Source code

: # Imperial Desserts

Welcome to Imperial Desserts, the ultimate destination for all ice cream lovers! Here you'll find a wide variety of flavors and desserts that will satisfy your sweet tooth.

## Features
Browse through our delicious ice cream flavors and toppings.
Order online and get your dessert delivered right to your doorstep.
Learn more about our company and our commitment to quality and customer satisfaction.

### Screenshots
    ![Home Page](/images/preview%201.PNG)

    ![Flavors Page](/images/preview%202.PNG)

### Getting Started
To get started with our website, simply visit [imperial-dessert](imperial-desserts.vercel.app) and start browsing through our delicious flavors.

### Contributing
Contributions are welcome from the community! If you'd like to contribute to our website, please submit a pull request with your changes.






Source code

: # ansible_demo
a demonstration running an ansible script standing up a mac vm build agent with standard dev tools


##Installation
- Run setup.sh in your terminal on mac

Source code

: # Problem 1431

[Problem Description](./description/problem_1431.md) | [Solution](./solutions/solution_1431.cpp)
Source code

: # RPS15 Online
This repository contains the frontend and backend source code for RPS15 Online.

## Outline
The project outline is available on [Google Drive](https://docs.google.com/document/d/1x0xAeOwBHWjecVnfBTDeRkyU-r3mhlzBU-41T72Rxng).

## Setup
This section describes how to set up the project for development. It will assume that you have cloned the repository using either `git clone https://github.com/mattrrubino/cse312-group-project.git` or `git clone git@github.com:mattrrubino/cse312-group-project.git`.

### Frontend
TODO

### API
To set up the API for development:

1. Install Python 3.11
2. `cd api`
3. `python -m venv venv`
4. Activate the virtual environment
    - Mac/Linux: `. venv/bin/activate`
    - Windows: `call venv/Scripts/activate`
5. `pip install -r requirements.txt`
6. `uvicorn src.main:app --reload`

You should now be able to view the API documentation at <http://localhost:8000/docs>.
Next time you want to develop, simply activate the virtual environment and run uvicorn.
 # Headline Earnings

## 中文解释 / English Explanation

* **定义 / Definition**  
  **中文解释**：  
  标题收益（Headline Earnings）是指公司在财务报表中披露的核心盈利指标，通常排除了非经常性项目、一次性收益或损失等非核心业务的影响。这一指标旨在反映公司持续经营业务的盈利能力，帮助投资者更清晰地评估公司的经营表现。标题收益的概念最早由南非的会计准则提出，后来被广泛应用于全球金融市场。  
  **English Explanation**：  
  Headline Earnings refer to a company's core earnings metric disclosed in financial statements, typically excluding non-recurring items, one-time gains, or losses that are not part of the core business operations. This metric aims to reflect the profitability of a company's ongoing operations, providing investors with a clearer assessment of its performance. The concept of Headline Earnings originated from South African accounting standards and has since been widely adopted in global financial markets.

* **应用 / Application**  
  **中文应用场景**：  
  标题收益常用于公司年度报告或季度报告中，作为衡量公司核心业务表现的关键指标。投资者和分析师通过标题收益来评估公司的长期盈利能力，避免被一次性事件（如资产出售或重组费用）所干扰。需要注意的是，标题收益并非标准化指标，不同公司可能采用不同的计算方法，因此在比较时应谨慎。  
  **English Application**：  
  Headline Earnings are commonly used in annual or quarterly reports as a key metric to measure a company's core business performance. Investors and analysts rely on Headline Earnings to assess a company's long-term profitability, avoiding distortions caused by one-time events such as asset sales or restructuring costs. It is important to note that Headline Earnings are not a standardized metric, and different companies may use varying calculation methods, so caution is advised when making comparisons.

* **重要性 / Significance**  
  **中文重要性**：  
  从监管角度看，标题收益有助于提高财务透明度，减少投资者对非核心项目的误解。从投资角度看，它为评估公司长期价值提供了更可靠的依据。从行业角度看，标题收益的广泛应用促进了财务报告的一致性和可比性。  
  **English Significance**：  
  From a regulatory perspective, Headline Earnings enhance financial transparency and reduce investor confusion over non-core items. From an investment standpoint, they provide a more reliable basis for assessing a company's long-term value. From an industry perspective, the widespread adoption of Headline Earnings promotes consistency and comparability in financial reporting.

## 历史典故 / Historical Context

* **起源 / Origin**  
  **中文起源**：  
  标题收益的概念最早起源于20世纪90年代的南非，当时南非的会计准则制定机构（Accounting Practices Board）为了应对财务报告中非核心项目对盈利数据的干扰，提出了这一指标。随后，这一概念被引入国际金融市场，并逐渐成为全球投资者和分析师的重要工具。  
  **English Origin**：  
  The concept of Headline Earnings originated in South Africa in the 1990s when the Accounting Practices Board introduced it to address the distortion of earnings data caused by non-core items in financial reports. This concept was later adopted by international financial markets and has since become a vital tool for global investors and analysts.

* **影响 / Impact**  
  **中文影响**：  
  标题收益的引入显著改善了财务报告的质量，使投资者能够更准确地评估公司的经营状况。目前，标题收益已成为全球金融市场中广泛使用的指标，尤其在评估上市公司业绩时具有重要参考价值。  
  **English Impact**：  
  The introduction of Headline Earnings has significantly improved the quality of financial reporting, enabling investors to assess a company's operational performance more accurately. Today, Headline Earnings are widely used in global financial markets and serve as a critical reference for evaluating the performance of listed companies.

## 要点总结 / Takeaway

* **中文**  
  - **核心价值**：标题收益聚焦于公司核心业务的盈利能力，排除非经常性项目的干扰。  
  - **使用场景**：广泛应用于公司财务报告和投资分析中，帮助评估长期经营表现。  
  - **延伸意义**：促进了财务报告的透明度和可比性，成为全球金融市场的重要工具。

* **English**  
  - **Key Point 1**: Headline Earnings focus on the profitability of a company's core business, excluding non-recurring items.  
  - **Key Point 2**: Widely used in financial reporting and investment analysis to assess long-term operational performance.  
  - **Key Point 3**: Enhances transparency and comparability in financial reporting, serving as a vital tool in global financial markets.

» What is being asked
Only the lines that hold the word "Problem" are wanted; each should be pulled from the records.

» Answer space
: # Problem 1431
[Problem Description](./description/problem_1431.md) | [Solution](./solutions/solution_1431.cpp)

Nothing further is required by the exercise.